_What you will do:_
If a line below contains the word "dark", count it; give only the total.

*** Given records

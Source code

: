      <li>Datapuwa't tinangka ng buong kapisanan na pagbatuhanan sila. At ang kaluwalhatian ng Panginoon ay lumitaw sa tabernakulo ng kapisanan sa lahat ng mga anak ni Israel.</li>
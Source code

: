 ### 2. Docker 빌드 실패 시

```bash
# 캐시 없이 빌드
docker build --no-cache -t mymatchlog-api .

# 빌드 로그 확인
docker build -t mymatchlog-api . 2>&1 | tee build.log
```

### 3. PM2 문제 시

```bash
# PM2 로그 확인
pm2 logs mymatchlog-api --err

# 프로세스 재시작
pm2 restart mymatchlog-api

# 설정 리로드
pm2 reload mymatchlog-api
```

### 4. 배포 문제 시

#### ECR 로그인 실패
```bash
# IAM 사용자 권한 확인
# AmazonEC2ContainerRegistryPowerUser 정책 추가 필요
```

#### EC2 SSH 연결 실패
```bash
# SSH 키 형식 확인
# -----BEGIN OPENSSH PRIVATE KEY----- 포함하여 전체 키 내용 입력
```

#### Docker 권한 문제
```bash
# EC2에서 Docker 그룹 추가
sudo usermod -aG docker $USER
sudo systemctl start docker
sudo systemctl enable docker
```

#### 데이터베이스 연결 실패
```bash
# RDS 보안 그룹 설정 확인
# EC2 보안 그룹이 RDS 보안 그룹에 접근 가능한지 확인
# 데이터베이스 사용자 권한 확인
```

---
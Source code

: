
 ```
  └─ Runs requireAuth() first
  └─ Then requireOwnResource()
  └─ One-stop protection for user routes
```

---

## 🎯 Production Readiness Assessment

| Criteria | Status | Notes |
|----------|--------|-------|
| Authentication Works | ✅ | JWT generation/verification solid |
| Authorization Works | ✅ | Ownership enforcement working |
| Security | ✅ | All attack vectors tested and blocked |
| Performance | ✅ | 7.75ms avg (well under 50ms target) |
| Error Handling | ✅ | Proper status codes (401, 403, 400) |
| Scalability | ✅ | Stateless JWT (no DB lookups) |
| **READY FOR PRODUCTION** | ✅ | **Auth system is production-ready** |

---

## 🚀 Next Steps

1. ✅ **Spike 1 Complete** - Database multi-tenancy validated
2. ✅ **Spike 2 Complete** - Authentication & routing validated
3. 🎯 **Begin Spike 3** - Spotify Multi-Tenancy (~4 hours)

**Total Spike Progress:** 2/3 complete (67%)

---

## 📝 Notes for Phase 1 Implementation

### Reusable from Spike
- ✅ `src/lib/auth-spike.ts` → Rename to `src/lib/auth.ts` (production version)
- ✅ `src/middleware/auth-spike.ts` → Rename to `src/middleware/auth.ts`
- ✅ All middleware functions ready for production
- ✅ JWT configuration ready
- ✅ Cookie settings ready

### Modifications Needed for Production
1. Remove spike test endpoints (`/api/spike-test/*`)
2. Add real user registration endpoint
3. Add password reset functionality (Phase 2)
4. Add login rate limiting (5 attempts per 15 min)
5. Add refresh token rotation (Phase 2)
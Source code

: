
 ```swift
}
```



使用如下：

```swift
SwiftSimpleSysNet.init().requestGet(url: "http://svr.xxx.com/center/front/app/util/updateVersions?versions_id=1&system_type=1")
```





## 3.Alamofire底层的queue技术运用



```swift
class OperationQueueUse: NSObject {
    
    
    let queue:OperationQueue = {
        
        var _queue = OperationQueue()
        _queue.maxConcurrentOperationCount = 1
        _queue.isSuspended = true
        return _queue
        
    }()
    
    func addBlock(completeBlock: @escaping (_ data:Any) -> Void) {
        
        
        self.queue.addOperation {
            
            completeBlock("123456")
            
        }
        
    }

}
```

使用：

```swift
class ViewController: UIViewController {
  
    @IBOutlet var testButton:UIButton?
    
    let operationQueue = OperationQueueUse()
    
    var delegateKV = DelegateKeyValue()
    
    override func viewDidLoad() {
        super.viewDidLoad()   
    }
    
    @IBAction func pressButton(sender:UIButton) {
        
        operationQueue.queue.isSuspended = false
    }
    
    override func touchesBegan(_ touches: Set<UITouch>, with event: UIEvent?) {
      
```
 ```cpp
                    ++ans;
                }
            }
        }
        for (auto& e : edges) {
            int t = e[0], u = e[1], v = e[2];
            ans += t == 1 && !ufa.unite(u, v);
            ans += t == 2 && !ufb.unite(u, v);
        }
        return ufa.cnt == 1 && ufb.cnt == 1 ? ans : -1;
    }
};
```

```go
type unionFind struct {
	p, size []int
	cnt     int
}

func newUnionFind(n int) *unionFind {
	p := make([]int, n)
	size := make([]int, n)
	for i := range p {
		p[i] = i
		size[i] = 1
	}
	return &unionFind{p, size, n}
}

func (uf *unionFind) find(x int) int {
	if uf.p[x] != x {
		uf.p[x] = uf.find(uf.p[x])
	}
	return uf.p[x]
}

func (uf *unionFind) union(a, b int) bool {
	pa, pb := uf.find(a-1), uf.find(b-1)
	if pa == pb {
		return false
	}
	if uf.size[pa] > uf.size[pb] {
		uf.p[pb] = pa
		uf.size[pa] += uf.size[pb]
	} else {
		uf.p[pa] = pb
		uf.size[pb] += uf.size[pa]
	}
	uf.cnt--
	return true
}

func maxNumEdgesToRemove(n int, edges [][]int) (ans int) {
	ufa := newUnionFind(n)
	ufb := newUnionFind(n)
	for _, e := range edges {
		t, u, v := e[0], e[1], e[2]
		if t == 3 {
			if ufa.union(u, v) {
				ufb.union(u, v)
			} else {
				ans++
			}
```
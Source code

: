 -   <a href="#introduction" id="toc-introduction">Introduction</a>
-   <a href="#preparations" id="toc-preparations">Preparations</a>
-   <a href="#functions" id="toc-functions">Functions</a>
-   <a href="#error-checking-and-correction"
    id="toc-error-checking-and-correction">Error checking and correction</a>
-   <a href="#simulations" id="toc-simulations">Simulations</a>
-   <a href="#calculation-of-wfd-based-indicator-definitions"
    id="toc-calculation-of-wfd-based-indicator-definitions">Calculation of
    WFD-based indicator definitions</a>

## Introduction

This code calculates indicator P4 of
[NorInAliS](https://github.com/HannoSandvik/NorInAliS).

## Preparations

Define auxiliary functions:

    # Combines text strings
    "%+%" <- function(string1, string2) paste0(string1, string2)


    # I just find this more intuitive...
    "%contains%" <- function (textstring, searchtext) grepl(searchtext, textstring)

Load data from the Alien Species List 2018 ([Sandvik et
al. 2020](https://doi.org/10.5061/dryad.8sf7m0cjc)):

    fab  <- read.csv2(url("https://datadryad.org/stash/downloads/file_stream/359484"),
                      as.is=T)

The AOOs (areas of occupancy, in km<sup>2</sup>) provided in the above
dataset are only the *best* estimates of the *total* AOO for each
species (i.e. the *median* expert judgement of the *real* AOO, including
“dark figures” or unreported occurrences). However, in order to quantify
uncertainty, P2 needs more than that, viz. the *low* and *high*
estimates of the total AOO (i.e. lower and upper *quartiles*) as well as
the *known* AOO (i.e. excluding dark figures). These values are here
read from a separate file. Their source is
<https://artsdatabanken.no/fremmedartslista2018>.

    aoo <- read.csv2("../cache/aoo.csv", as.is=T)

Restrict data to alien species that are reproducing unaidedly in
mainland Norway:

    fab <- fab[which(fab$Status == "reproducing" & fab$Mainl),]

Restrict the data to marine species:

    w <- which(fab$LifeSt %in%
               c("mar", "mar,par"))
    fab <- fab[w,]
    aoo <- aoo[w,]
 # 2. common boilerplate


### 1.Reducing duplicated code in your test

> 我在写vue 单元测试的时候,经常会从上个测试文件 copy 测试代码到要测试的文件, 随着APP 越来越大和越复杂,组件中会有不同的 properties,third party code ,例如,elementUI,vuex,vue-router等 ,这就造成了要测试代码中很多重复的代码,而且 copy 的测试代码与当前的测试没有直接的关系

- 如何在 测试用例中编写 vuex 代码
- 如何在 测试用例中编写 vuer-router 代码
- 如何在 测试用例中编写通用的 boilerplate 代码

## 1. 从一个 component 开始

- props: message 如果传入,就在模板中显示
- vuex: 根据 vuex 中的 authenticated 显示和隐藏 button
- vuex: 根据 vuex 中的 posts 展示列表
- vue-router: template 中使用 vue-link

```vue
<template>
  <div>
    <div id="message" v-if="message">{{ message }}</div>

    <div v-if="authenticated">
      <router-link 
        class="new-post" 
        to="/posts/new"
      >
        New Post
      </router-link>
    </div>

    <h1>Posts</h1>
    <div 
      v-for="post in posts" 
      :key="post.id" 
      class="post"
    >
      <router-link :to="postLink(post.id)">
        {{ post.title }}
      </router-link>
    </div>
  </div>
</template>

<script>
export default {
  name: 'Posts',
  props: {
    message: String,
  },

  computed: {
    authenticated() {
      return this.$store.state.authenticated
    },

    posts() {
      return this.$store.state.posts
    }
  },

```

******

_Response to the task:_
2